Segment Start: Material supplied

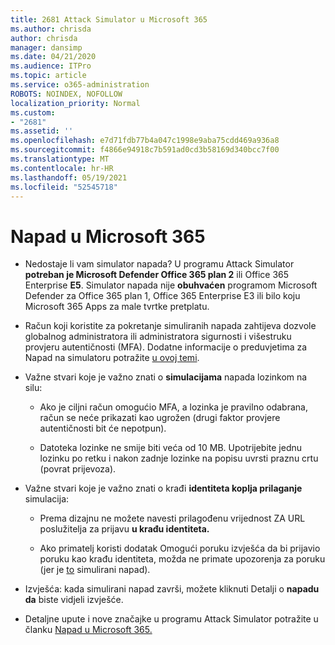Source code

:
 ```yaml
---
title: 2681 Attack Simulator u Microsoft 365
ms.author: chrisda
author: chrisda
manager: dansimp
ms.date: 04/21/2020
ms.audience: ITPro
ms.topic: article
ms.service: o365-administration
ROBOTS: NOINDEX, NOFOLLOW
localization_priority: Normal
ms.custom:
- "2681"
ms.assetid: ''
ms.openlocfilehash: e7d71fdb77b4a047c1998e9aba75cdd469a936a8
ms.sourcegitcommit: f4866e94918c7b591ad0cd3b58169d340bcc7f00
ms.translationtype: MT
ms.contentlocale: hr-HR
ms.lasthandoff: 05/19/2021
ms.locfileid: "52545718"
---
```

# <a name="attack-simulator-in-microsoft-365"></a>Napad u Microsoft 365

- Nedostaje li vam simulator napada? U programu Attack Simulator **potreban je Microsoft Defender Office 365 plan 2** ili Office 365 Enterprise **E5**. Simulator napada nije **obuhvaćen** programom Microsoft Defender za Office 365 plan 1, Office 365 Enterprise E3 ili bilo koju Microsoft 365 Apps za male tvrtke pretplatu.

- Račun koji koristite za pokretanje simuliranih napada zahtijeva dozvole globalnog administratora ili administratora sigurnosti i višestruku provjeru autentičnosti (MFA). Dodatne informacije o preduvjetima za Napad na simulatoru potražite [u ovoj temi](/microsoft-365/security/office-365-security/attack-simulator).

- Važne stvari koje je važno znati o **simulacijama** napada lozinkom na silu:

  - Ako je ciljni račun omogućio MFA, a lozinka je pravilno odabrana, račun se neće prikazati kao ugrožen (drugi faktor provjere autentičnosti bit će nepotpun).

  - Datoteka lozinke ne smije biti veća od 10 MB. Upotrijebite jednu lozinku po retku i nakon zadnje lozinke na popisu uvrsti praznu crtu (povrat prijevoza).

- Važne stvari koje je važno znati o krađi **identiteta koplja prilaganje** simulacija:

  - Prema dizajnu ne možete navesti prilagođenu vrijednost ZA URL poslužitelja za prijavu **u krađu identiteta.**

  - Ako primatelj koristi dodatak Omogući poruku izvješća da bi prijavio poruku kao krađu identiteta, možda ne primate upozorenja za poruku (jer je [to](/microsoft-365/security/office-365-security/enable-the-report-message-add-in) simulirani napad).

- Izvješća: kada simulirani napad završi, možete kliknuti Detalji o **napadu da** biste vidjeli izvješće.

- Detaljne upute i nove značajke u programu Attack Simulator potražite u članku [Napad u Microsoft 365.](/microsoft-365/security/office-365-security/attack-simulator)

Segment End: Material supplied

Work instructions => The word "Važne" appears in some lines of the data; state how many such lines there are, and nothing further.

Response below => 2